Global shares mostly higher…Transition funds OK’d
TOKYO (AP) – Global shares are mostly higher today, encouraged by news on the development of coronavirus vaccines and more assurance of a transition of power in the U.S. to President-elect Joe Biden. In early trading, France’s CAC 40 added 1.0%, while Germany’s DAX rose 0.6%. Britain’s FTSE 100 was up 0.6%. Japan’s Nikkei closed 2.5% higher, South Korea’s Kospi added 0.6%, Hong Kong’s Hang Seng edged up 0.4% and the Shanghai Composite slipped 0.3%. Dow and S&P futures are higher.
WASHINGTON (AP) – The head of the federal General Services Administration has acknowledged that President-elect Joe Biden is the apparent winner of this month’s presidential election. That allows the incoming president to coordinate with federal agencies on plans for taking over on Jan. 20. Among other things, the government will now release $6.3 million to Biden’s transition team and 175,000 square feet of federal office space.
UNDATED (AP) – Despite emphatic warnings from public health authorities to stay home for Thanksgiving, millions of Americans are crowding the nation’s airports ahead of the holiday, many of them unwilling to miss out on seeing family and convinced they can do it safely. More than 3 million people were screened at U.S. airports on Friday and Saturday, according to the Transportation Security Administration. That is the busiest stretch of air travel since mid-March.
SYDNEY (AP) – The boss of Australia’s largest airline says that once a coronavirus vaccine becomes widely available, it may require passengers to get the vaccine before they can travel abroad on its airlines. Qantas Chief Executive Alan Joyce told Australia’s Network Nine television he has been talking to his counterparts at other airlines around the world about the possibility of a “vaccination passport” for overseas travelers.

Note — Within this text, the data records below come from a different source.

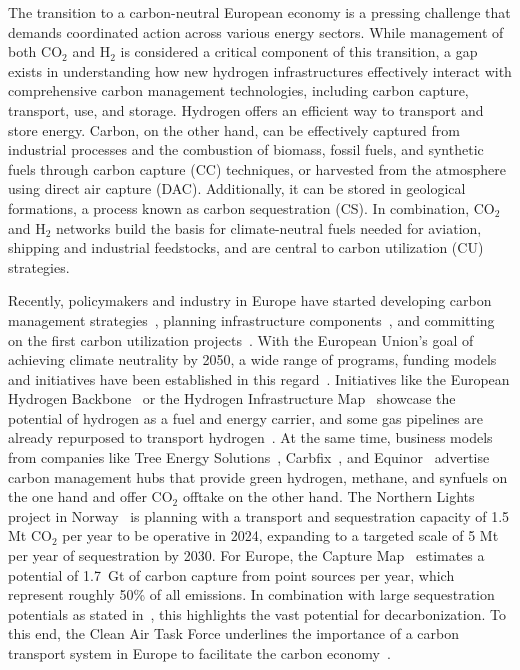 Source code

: \documentclass[twocolumn]{article}
\newcommand{\carbon}{CO$_2$}
\newcommand{\hydrogen}{H$_2$}
\begin{document}
The transition to a carbon-neutral European economy is a pressing challenge that demands coordinated action across various energy sectors. While management of both \carbon{} and \hydrogen{} is considered a critical component of this transition, a gap exists in understanding how new hydrogen infrastructures effectively interact with comprehensive carbon management technologies, including carbon capture, transport, use, and storage. Hydrogen offers an efficient way to transport and store energy. Carbon, on the other hand, can be effectively captured from industrial processes and the combustion of biomass, fossil fuels, and synthetic fuels through carbon capture (CC) techniques, or harvested from the atmosphere using direct air capture (DAC). Additionally, it can be stored in geological formations, a process known as carbon sequestration (CS). In combination, \carbon{} and \hydrogen{} networks build the basis for climate-neutral fuels needed for aviation, shipping and industrial feedstocks, and are central to carbon utilization (CU) strategies.

Recently, policymakers and industry in Europe have started developing carbon management strategies~\cite{GermanyDevelopingStrategy2023,CarbonManagementStrategie}, planning infrastructure components~\cite{CONetz}, and committing on the first carbon utilization projects~\cite{EFuelsPilotPlant2022,OrstedAssumesFull,GROUNDBREAKINGEFUELPRODUCTION,DLREfuelsDLR}. With the European Union's goal of achieving climate neutrality by 2050, a wide range of programs, funding models and initiatives have been established in this regard~\cite{eu2023netzero,europeangreendeal,europeaninnovationfund}. Initiatives like the European Hydrogen Backbone~\cite{gasforclimateEuropeanHydrogenBackbone2022} or the Hydrogen Infrastructure Map~\cite{H2InfrastructureMap} showcase the potential of hydrogen as a fuel and energy carrier, and some gas pipelines are already repurposed to transport hydrogen~\cite{RohrFreiFuer}. At the same time, business models from companies like Tree Energy Solutions~\cite{TESHydrogenLife2023}, Carbfix~\cite{WeTurnCO2}, and Equinor~\cite{adomaitisEquinorRWEBuild2023} advertise carbon management hubs that provide green hydrogen, methane, and synfuels on the one hand and offer \carbon{} offtake on the other hand. The Northern Lights project in Norway~\cite{NorthernLightsWhat} is planning with a transport and sequestration capacity of 1.5 Mt \carbon{} per year  to be operative in 2024, expanding to a targeted scale of 5 Mt per year of sequestration by 2030.
For Europe, the Capture Map~\cite{ToolsGreenTransition} estimates a potential of 1.7~Gt of carbon capture from point sources per year, which represent roughly 50\% of all emissions. In combination with large sequestration potentials as stated in~\cite{weiProposedGlobalLayout2021}, this highlights the vast potential for decarbonization.
To this end, the Clean Air Task Force underlines the importance of a carbon transport system in Europe to facilitate the carbon economy~\cite{lockwoodEuropeanStrategyCarbon}.
\end{document}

LONDON (AP) – British telecom companies face hefty fines if they don’t comply with strict new security rules under a new law proposed to Parliament today. The new law will be used to block high-risk networking equipment suppliers like China’s Huawei. The bill tightens security requirements for new high speed 5G wireless and fiber optic networks. It paves the way for the U.K. government to formalize into law Prime Minister Boris Johnson’s decision in July prohibiting Huawei from building Britain’s 5G mobile phone networks because of security concerns, which was a reversal of an earlier plan to give the company a limited role.